[[ Given records, beginning ]]

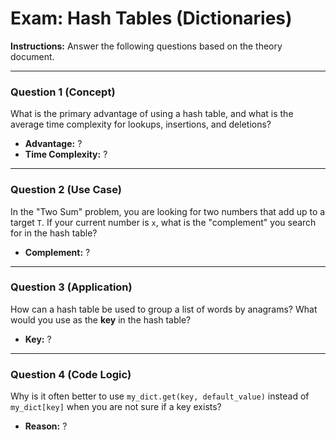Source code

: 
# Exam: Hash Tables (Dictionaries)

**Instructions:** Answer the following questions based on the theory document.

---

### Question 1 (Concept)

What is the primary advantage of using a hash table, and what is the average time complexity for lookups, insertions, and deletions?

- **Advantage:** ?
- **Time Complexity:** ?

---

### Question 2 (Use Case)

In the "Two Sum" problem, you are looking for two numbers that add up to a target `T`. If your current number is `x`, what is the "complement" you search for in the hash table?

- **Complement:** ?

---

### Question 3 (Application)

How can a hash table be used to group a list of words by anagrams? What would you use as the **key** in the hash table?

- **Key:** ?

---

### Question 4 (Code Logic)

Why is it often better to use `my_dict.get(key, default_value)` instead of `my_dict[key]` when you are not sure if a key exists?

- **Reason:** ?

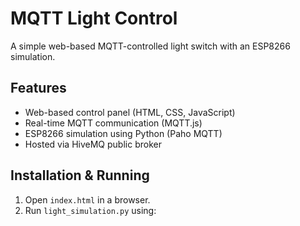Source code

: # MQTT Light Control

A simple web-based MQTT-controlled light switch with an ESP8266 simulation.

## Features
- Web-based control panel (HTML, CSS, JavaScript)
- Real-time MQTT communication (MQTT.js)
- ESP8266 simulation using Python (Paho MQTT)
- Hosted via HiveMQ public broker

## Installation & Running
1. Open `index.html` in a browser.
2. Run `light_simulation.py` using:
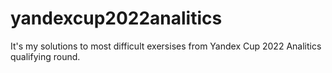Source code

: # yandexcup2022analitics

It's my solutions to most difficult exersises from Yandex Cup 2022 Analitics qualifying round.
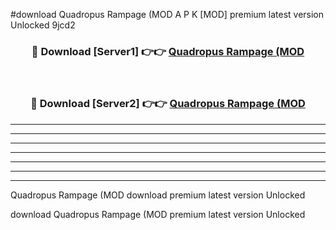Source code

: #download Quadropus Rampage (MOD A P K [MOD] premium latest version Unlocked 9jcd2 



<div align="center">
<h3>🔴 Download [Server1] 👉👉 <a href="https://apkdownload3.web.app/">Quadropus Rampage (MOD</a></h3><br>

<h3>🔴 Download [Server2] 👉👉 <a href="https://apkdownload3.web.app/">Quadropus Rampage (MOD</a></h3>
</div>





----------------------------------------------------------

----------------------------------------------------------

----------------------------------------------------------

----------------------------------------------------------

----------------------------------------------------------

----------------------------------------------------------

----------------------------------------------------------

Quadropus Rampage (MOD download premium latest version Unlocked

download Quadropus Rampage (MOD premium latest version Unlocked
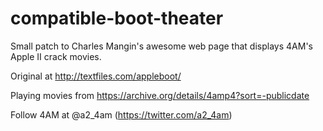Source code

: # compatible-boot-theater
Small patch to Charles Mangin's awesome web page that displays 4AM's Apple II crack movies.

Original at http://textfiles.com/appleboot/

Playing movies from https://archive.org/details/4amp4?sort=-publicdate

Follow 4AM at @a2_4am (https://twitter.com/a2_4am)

[[ Given records, end ]]

§ Exercise requirements
Repeat each record exactly, with the pictures left out.

§ Answer for this exercise
Source code

: 
# Exam: Hash Tables (Dictionaries)

**Instructions:** Answer the following questions based on the theory document.

---

### Question 1 (Concept)

What is the primary advantage of using a hash table, and what is the average time complexity for lookups, insertions, and deletions?

- **Advantage:** ?
- **Time Complexity:** ?

---

### Question 2 (Use Case)

In the "Two Sum" problem, you are looking for two numbers that add up to a target `T`. If your current number is `x`, what is the "complement" you search for in the hash table?

- **Complement:** ?

---

### Question 3 (Application)

How can a hash table be used to group a list of words by anagrams? What would you use as the **key** in the hash table?

- **Key:** ?

---

### Question 4 (Code Logic)

Why is it often better to use `my_dict.get(key, default_value)` instead of `my_dict[key]` when you are not sure if a key exists?

- **Reason:** ?

Source code

: # MQTT Light Control

A simple web-based MQTT-controlled light switch with an ESP8266 simulation.

## Features
- Web-based control panel (HTML, CSS, JavaScript)
- Real-time MQTT communication (MQTT.js)
- ESP8266 simulation using Python (Paho MQTT)
- Hosted via HiveMQ public broker

## Installation & Running
1. Open `index.html` in a browser.
2. Run `light_simulation.py` using:
Source code

: # yandexcup2022analitics

It's my solutions to most difficult exersises from Yandex Cup 2022 Analitics qualifying round.
Source code

: #download Quadropus Rampage (MOD A P K [MOD] premium latest version Unlocked 9jcd2 



<div align="center">
<h3>🔴 Download [Server1] 👉👉 <a href="https://apkdownload3.web.app/">Quadropus Rampage (MOD</a></h3><br>

<h3>🔴 Download [Server2] 👉👉 <a href="https://apkdownload3.web.app/">Quadropus Rampage (MOD</a></h3>
</div>





----------------------------------------------------------

----------------------------------------------------------

----------------------------------------------------------

----------------------------------------------------------

----------------------------------------------------------

----------------------------------------------------------

----------------------------------------------------------

Quadropus Rampage (MOD download premium latest version Unlocked

download Quadropus Rampage (MOD premium latest version Unlocked
Source code

: # compatible-boot-theater
Small patch to Charles Mangin's awesome web page that displays 4AM's Apple II crack movies.

Original at http://textfiles.com/appleboot/

Playing movies from https://archive.org/details/4amp4?sort=-publicdate

Follow 4AM at @a2_4am (https://twitter.com/a2_4am)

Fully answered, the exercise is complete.